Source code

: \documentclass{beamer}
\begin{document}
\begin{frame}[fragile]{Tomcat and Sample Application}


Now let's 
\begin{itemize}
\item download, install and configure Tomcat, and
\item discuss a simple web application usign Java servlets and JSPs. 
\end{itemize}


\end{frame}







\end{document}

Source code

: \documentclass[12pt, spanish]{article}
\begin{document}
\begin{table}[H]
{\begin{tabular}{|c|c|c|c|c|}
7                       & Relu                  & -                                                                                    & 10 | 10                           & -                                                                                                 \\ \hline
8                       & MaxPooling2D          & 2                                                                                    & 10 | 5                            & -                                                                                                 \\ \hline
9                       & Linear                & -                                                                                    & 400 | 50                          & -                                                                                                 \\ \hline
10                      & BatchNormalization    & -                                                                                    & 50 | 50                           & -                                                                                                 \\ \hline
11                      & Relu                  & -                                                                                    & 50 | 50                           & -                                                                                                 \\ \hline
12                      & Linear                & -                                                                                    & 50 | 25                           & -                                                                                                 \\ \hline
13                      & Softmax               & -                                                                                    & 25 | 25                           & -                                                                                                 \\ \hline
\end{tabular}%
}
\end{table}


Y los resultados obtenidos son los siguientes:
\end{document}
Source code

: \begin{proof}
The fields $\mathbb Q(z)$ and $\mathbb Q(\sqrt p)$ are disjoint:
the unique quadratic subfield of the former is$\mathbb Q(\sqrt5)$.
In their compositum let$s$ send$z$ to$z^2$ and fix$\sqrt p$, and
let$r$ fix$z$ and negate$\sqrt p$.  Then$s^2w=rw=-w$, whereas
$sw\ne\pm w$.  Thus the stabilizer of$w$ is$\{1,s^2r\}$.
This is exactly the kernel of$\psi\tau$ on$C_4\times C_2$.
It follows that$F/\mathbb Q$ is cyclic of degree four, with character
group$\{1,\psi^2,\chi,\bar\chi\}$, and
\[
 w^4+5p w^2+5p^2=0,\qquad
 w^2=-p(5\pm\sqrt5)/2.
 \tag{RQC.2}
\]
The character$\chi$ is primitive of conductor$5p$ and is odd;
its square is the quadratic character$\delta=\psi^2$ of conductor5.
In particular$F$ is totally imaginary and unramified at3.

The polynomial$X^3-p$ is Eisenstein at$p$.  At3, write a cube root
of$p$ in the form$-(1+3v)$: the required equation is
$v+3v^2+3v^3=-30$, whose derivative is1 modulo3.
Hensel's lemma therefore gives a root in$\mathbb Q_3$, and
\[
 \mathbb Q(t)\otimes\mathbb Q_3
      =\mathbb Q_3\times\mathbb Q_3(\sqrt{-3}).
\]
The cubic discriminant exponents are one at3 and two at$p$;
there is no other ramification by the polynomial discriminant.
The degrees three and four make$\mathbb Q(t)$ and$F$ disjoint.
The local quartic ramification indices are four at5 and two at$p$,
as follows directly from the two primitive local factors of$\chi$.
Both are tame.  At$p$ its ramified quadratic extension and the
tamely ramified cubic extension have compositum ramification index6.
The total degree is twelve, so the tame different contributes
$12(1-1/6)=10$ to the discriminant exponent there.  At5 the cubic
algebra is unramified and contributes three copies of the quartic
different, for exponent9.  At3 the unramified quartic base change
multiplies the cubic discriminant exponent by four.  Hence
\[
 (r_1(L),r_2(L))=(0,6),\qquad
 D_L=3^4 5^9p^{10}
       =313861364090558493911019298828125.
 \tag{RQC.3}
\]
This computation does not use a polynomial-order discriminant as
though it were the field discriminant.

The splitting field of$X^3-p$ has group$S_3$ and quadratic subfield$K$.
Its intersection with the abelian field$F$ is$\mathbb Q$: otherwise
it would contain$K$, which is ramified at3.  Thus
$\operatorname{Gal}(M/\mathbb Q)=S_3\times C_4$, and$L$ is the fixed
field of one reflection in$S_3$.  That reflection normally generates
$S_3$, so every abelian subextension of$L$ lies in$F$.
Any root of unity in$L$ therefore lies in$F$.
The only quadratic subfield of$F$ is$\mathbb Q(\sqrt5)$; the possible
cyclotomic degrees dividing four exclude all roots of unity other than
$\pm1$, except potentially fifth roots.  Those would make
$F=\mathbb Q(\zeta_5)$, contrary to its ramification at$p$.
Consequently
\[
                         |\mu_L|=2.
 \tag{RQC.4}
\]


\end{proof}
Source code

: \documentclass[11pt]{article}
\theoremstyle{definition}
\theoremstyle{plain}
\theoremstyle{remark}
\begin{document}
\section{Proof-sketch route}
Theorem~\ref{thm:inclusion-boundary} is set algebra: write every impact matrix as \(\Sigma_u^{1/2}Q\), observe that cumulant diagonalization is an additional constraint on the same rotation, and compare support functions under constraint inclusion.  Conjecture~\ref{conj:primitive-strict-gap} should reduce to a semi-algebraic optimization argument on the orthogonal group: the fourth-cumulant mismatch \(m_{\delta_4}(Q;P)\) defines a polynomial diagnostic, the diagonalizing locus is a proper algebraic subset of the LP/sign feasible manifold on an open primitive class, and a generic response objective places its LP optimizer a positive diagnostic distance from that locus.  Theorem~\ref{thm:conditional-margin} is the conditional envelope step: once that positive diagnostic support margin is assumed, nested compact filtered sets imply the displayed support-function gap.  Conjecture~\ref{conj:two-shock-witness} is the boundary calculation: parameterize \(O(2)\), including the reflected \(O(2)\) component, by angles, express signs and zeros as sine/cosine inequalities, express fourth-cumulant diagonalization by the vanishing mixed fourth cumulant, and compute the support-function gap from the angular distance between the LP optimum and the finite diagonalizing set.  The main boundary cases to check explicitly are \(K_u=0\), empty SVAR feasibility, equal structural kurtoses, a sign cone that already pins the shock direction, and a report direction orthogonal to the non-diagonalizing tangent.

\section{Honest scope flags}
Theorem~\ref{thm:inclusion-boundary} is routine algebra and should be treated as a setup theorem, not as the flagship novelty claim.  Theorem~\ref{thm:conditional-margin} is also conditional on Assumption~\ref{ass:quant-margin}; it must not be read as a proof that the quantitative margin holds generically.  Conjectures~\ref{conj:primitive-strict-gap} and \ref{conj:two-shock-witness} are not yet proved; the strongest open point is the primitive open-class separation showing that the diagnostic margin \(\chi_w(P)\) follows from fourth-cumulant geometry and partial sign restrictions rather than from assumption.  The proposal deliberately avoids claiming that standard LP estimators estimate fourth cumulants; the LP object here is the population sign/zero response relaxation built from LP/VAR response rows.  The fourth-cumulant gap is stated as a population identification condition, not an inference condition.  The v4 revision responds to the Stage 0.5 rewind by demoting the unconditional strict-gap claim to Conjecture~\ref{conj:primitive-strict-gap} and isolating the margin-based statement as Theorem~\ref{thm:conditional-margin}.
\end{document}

* TASK STATEMENT *
What you return must match the listing above exactly, with every line included.

* OUTPUT *
Source code

: \documentclass{beamer}
\begin{document}
\begin{frame}[fragile]{Tomcat and Sample Application}


Now let's 
\begin{itemize}
\item download, install and configure Tomcat, and
\item discuss a simple web application usign Java servlets and JSPs. 
\end{itemize}


\end{frame}







\end{document}

Source code

: \documentclass[12pt, spanish]{article}
\begin{document}
\begin{table}[H]
{\begin{tabular}{|c|c|c|c|c|}
7                       & Relu                  & -                                                                                    & 10 | 10                           & -                                                                                                 \\ \hline
8                       & MaxPooling2D          & 2                                                                                    & 10 | 5                            & -                                                                                                 \\ \hline
9                       & Linear                & -                                                                                    & 400 | 50                          & -                                                                                                 \\ \hline
10                      & BatchNormalization    & -                                                                                    & 50 | 50                           & -                                                                                                 \\ \hline
11                      & Relu                  & -                                                                                    & 50 | 50                           & -                                                                                                 \\ \hline
12                      & Linear                & -                                                                                    & 50 | 25                           & -                                                                                                 \\ \hline
13                      & Softmax               & -                                                                                    & 25 | 25                           & -                                                                                                 \\ \hline
\end{tabular}%
}
\end{table}


Y los resultados obtenidos son los siguientes:
\end{document}
Source code

: \begin{proof}
The fields $\mathbb Q(z)$ and $\mathbb Q(\sqrt p)$ are disjoint:
the unique quadratic subfield of the former is$\mathbb Q(\sqrt5)$.
In their compositum let$s$ send$z$ to$z^2$ and fix$\sqrt p$, and
let$r$ fix$z$ and negate$\sqrt p$.  Then$s^2w=rw=-w$, whereas
$sw\ne\pm w$.  Thus the stabilizer of$w$ is$\{1,s^2r\}$.
This is exactly the kernel of$\psi\tau$ on$C_4\times C_2$.
It follows that$F/\mathbb Q$ is cyclic of degree four, with character
group$\{1,\psi^2,\chi,\bar\chi\}$, and
\[
 w^4+5p w^2+5p^2=0,\qquad
 w^2=-p(5\pm\sqrt5)/2.
 \tag{RQC.2}
\]
The character$\chi$ is primitive of conductor$5p$ and is odd;
its square is the quadratic character$\delta=\psi^2$ of conductor5.
In particular$F$ is totally imaginary and unramified at3.

The polynomial$X^3-p$ is Eisenstein at$p$.  At3, write a cube root
of$p$ in the form$-(1+3v)$: the required equation is
$v+3v^2+3v^3=-30$, whose derivative is1 modulo3.
Hensel's lemma therefore gives a root in$\mathbb Q_3$, and
\[
 \mathbb Q(t)\otimes\mathbb Q_3
      =\mathbb Q_3\times\mathbb Q_3(\sqrt{-3}).
\]
The cubic discriminant exponents are one at3 and two at$p$;
there is no other ramification by the polynomial discriminant.
The degrees three and four make$\mathbb Q(t)$ and$F$ disjoint.
The local quartic ramification indices are four at5 and two at$p$,
as follows directly from the two primitive local factors of$\chi$.
Both are tame.  At$p$ its ramified quadratic extension and the
tamely ramified cubic extension have compositum ramification index6.
The total degree is twelve, so the tame different contributes
$12(1-1/6)=10$ to the discriminant exponent there.  At5 the cubic
algebra is unramified and contributes three copies of the quartic
different, for exponent9.  At3 the unramified quartic base change
multiplies the cubic discriminant exponent by four.  Hence
\[
 (r_1(L),r_2(L))=(0,6),\qquad
 D_L=3^4 5^9p^{10}
       =313861364090558493911019298828125.
 \tag{RQC.3}
\]
This computation does not use a polynomial-order discriminant as
though it were the field discriminant.

The splitting field of$X^3-p$ has group$S_3$ and quadratic subfield$K$.
Its intersection with the abelian field$F$ is$\mathbb Q$: otherwise
it would contain$K$, which is ramified at3.  Thus
$\operatorname{Gal}(M/\mathbb Q)=S_3\times C_4$, and$L$ is the fixed
field of one reflection in$S_3$.  That reflection normally generates
$S_3$, so every abelian subextension of$L$ lies in$F$.
Any root of unity in$L$ therefore lies in$F$.
The only quadratic subfield of$F$ is$\mathbb Q(\sqrt5)$; the possible
cyclotomic degrees dividing four exclude all roots of unity other than
$\pm1$, except potentially fifth roots.  Those would make
$F=\mathbb Q(\zeta_5)$, contrary to its ramification at$p$.
Consequently
\[
                         |\mu_L|=2.
 \tag{RQC.4}
\]


\end{proof}
Source code

: \documentclass[11pt]{article}
\theoremstyle{definition}
\theoremstyle{plain}
\theoremstyle{remark}
\begin{document}
\section{Proof-sketch route}
Theorem~\ref{thm:inclusion-boundary} is set algebra: write every impact matrix as \(\Sigma_u^{1/2}Q\), observe that cumulant diagonalization is an additional constraint on the same rotation, and compare support functions under constraint inclusion.  Conjecture~\ref{conj:primitive-strict-gap} should reduce to a semi-algebraic optimization argument on the orthogonal group: the fourth-cumulant mismatch \(m_{\delta_4}(Q;P)\) defines a polynomial diagnostic, the diagonalizing locus is a proper algebraic subset of the LP/sign feasible manifold on an open primitive class, and a generic response objective places its LP optimizer a positive diagnostic distance from that locus.  Theorem~\ref{thm:conditional-margin} is the conditional envelope step: once that positive diagnostic support margin is assumed, nested compact filtered sets imply the displayed support-function gap.  Conjecture~\ref{conj:two-shock-witness} is the boundary calculation: parameterize \(O(2)\), including the reflected \(O(2)\) component, by angles, express signs and zeros as sine/cosine inequalities, express fourth-cumulant diagonalization by the vanishing mixed fourth cumulant, and compute the support-function gap from the angular distance between the LP optimum and the finite diagonalizing set.  The main boundary cases to check explicitly are \(K_u=0\), empty SVAR feasibility, equal structural kurtoses, a sign cone that already pins the shock direction, and a report direction orthogonal to the non-diagonalizing tangent.

\section{Honest scope flags}
Theorem~\ref{thm:inclusion-boundary} is routine algebra and should be treated as a setup theorem, not as the flagship novelty claim.  Theorem~\ref{thm:conditional-margin} is also conditional on Assumption~\ref{ass:quant-margin}; it must not be read as a proof that the quantitative margin holds generically.  Conjectures~\ref{conj:primitive-strict-gap} and \ref{conj:two-shock-witness} are not yet proved; the strongest open point is the primitive open-class separation showing that the diagnostic margin \(\chi_w(P)\) follows from fourth-cumulant geometry and partial sign restrictions rather than from assumption.  The proposal deliberately avoids claiming that standard LP estimators estimate fourth cumulants; the LP object here is the population sign/zero response relaxation built from LP/VAR response rows.  The fourth-cumulant gap is stated as a population identification condition, not an inference condition.  The v4 revision responds to the Stage 0.5 rewind by demoting the unconditional strict-gap claim to Conjecture~\ref{conj:primitive-strict-gap} and isolating the margin-based statement as Theorem~\ref{thm:conditional-margin}.
\end{document}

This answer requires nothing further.